Now I'm going to show you what I mean in this example. So this is an app that I wrote called Atlas Search Soccer. It uses Atlas Search. In it, I used the FIFA Player Database so you can find lots of different search options to find your FIFA dream team and you can put your own players on there. It'll also show you the code on the queries on how to do that. Now I know it's called football everywhere else in the entire world except the United States, but I already bought the domain name so we're just going to stick with that. So in this one I am looking for players from Manchester United. I'm using the standard analyzer. As you remember, it's Manchester United. So I'm going to get 697 players when I look for Manchester United because it's giving me Manchester United and West Ham United and Manchester City and anything else with either Manchester United. If, however, I change to the keyword analyzer as I'm doing here, I find 33 matching players and they are all indeed from Manchester United because when I pass, this is using the keyword analyzer which takes everything, it keeps the punctuation, it keeps the capital letters, all the casing, and it gives me that one token. So keyword analyzers are fantastic if you're using check boxes.

So your tokens matter which means your analyzers matter. The next thing you need to consider are your query operators, whether it's regex, phrase, text, whether using facets or if you're using auto-complete. This is a way to let your users take their best shot. Every user is different. Every user has a different preference of how they're going to go through things so you want to, in your application, give them as many options as possible. And of course I can't talk about giving your users those best shot at finding your data without talking about scoring. Relevant scoring is so important in search. All search engines are going to grade all your documents based on how well they match the search query and that is called relevance. And it is going to return your documents to you with the score in descending order. So it's going to give you what it thinks the best matches are, the most relevant matches first.
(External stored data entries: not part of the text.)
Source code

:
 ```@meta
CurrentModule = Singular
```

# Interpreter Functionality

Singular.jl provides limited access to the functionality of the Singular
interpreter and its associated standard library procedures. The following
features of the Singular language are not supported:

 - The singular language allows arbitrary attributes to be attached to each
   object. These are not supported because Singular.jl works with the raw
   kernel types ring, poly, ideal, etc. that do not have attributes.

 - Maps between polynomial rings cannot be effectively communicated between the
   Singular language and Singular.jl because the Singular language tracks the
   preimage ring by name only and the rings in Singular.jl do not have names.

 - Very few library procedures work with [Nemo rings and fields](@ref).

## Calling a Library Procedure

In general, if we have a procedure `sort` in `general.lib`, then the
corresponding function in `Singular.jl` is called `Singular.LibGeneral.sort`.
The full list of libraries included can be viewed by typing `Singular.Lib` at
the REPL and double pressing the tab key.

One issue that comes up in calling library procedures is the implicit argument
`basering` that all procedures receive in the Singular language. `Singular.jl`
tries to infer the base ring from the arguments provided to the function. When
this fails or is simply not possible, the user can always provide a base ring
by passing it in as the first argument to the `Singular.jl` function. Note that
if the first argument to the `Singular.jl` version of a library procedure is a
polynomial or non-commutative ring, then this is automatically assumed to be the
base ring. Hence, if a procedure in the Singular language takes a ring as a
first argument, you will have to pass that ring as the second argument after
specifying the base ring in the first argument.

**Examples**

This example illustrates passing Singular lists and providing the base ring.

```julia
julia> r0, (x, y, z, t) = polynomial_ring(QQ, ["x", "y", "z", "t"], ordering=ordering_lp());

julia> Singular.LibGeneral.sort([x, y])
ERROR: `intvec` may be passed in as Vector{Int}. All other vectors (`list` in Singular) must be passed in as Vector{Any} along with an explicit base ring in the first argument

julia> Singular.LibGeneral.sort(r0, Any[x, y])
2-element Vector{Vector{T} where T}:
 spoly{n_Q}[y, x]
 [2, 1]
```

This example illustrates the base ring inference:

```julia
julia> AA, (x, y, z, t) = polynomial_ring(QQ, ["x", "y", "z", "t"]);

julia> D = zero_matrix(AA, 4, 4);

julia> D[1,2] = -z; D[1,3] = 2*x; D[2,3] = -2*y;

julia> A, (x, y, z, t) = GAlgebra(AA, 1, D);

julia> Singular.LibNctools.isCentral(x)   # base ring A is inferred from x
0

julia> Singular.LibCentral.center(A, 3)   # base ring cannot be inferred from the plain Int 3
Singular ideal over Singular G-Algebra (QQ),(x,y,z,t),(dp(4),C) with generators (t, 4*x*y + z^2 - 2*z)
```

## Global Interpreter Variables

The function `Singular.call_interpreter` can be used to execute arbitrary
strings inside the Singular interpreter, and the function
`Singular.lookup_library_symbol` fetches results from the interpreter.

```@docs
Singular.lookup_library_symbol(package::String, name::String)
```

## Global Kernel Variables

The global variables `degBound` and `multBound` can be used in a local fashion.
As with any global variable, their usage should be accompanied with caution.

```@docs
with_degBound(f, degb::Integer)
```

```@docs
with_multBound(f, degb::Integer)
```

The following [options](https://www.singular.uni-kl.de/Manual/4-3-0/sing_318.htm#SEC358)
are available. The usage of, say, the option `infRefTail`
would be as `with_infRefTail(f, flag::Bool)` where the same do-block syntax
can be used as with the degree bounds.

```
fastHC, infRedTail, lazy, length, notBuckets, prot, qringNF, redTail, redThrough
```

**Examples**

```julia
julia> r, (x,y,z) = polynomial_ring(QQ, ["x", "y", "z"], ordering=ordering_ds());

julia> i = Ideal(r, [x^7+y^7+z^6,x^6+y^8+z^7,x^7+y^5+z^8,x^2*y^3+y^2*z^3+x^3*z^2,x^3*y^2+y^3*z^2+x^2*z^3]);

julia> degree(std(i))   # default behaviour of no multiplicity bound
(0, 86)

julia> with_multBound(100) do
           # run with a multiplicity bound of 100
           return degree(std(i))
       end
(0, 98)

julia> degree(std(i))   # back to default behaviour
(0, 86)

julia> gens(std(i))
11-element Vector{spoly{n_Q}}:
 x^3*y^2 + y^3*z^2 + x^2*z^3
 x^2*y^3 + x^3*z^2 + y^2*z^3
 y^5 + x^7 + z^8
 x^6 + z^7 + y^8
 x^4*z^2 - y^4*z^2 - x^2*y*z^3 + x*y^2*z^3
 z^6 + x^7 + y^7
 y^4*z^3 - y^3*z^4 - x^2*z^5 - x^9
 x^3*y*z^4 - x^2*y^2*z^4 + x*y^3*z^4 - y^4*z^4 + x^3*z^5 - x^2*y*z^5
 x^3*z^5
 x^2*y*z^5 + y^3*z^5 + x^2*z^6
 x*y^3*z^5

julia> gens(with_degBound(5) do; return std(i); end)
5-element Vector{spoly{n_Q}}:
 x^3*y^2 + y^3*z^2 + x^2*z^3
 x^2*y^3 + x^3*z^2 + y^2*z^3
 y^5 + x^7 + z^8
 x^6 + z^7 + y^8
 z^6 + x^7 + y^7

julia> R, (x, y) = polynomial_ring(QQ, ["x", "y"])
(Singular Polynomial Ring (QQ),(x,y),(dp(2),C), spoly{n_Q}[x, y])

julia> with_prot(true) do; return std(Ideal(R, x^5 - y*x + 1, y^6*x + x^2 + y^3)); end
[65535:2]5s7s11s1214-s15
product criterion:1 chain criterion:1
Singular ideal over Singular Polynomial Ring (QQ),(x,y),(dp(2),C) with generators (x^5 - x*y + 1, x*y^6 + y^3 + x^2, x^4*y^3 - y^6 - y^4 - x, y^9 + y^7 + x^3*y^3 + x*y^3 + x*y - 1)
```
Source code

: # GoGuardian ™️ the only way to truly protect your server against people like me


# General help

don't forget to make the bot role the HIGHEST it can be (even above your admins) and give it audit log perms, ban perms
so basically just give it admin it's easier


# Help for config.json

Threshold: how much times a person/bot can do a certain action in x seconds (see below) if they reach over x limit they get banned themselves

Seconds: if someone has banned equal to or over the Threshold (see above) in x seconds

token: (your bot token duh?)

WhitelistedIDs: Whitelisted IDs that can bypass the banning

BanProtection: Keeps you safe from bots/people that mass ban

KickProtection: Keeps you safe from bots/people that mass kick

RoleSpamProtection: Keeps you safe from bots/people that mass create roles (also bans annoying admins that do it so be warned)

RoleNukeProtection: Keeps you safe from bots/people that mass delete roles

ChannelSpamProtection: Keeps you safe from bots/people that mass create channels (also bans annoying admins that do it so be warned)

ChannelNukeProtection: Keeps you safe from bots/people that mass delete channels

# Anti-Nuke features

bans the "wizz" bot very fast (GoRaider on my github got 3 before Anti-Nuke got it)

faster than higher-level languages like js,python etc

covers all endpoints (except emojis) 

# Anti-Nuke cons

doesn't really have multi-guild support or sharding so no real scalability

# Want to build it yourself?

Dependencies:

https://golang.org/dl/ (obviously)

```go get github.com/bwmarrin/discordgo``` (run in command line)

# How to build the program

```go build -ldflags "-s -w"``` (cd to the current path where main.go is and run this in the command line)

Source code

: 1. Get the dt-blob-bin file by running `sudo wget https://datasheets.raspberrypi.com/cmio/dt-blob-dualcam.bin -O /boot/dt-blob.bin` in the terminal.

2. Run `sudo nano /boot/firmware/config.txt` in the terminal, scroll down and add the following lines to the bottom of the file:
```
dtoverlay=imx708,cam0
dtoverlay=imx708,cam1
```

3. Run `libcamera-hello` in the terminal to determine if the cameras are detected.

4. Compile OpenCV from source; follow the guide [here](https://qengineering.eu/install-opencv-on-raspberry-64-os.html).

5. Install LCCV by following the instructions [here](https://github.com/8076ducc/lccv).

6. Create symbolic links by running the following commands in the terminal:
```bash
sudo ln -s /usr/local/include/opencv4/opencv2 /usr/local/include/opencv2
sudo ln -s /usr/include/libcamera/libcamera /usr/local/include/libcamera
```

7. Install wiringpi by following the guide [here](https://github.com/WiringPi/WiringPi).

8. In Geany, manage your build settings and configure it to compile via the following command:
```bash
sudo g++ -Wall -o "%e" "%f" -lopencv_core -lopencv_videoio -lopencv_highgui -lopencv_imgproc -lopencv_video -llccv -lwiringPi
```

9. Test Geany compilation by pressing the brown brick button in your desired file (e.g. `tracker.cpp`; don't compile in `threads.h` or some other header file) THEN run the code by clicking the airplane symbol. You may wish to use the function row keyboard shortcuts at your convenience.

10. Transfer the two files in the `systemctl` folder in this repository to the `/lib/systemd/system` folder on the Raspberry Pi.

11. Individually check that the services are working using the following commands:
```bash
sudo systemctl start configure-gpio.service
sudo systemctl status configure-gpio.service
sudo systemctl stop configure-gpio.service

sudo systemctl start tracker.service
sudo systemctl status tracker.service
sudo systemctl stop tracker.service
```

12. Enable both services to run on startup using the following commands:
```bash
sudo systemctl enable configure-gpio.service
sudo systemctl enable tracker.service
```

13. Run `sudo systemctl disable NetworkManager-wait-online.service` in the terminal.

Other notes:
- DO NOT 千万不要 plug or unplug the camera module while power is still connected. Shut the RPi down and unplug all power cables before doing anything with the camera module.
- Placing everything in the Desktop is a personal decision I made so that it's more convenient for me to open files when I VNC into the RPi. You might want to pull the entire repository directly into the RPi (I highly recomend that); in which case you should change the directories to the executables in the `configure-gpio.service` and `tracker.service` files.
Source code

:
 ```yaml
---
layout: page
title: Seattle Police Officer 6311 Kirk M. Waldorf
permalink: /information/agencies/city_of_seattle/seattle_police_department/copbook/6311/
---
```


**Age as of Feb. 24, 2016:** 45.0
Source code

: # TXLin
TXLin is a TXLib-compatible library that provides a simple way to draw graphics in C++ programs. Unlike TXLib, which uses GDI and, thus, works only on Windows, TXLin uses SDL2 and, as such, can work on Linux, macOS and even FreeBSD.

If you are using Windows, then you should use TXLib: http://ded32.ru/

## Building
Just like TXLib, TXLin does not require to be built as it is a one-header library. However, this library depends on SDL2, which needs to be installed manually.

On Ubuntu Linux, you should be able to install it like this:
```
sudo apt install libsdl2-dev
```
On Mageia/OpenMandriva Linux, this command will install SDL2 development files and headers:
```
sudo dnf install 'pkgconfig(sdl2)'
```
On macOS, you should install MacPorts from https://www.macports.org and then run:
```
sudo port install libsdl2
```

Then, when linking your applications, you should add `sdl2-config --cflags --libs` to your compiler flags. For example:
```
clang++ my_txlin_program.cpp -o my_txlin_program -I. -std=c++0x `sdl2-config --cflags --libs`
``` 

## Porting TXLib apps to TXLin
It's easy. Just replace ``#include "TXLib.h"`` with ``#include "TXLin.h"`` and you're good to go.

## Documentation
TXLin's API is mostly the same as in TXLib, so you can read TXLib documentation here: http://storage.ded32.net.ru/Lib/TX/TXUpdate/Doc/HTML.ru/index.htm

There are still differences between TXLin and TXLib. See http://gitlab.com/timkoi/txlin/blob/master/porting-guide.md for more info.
In this example, for instance, I'm looking for Cristiano Ronaldo for my FIFA dream team and I just look for Ronaldo and I get this lovely gentleman first but that's not the Ronaldo I want because it's looking for relevance first. I want the overall FIFA score to be very high in that. So in this one, in the query, I'm going to take the overall FIFA score which is the field in every one of my documents. I'm going to factor it in to my relevance score and now I get Cristiano Ronaldo first. He's very difficult personality-wise but he's very good and I want him on my dream team. So with that, you want scoring matters, custom scoring because you want everything right, think about your data, think about your user interface, think about your tokens and I'm not clicking through, I had such a nice interactive, oh there it goes. Think about your tokens, goes in, pick your analyzer accordingly that goes in your index inside of your queries and all of that will be served up to your users so they have their best shot at finding your data before they find it at your competitors.